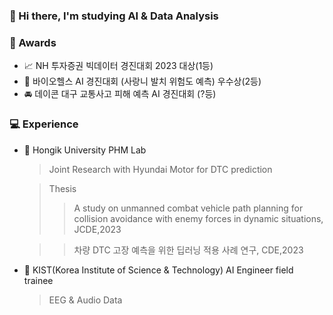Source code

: ### 👋 Hi there, I'm studying AI & Data Analysis

### 🏅 Awards
- 📈 NH 투자증권 빅데이터 경진대회 2023 대상(1등)
- 🦷 바이오헬스 AI 경진대회 (사랑니 발치 위험도 예측) 우수상(2등)
- 🚘 데이콘 대구 교통사고 피해 예측 AI 경진대회 (?등)

### 💻 Experience
- 🏫 Hongik University PHM Lab
   > Joint Research with Hyundai Motor for DTC prediction

   > Thesis
   > > A study on unmanned combat vehicle path planning for collision avoidance with enemy forces in dynamic situations,  JCDE,2023

   > > 차량 DTC 고장 예측을 위한 딥러닝 적용 사례 연구, CDE,2023
- 🧠 KIST(Korea Institute of Science & Technology) AI Engineer field trainee
  > EEG & Audio Data

<!--
**newoong/newoong** is a ✨ _special_ ✨ repository because its `README.md` (this file) appears on your GitHub profile.

Here are some ideas to get you started:

- 🔭 I’m currently working on ...
- 🌱 I’m currently learning ...
- 👯 I’m looking to collaborate on ...
- 🤔 I’m looking for help with ...
- 💬 Ask me about ...
- 📫 How to reach me: ...
- 😄 Pronouns: ...
- ⚡ Fun fact: ...
-->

**EXERCISE DETAILS:** Scan the material above for the string "Data" and report each line where you find it.

**COMPLETED EXERCISE:**
: ### 👋 Hi there, I'm studying AI & Data Analysis
  > EEG & Audio Data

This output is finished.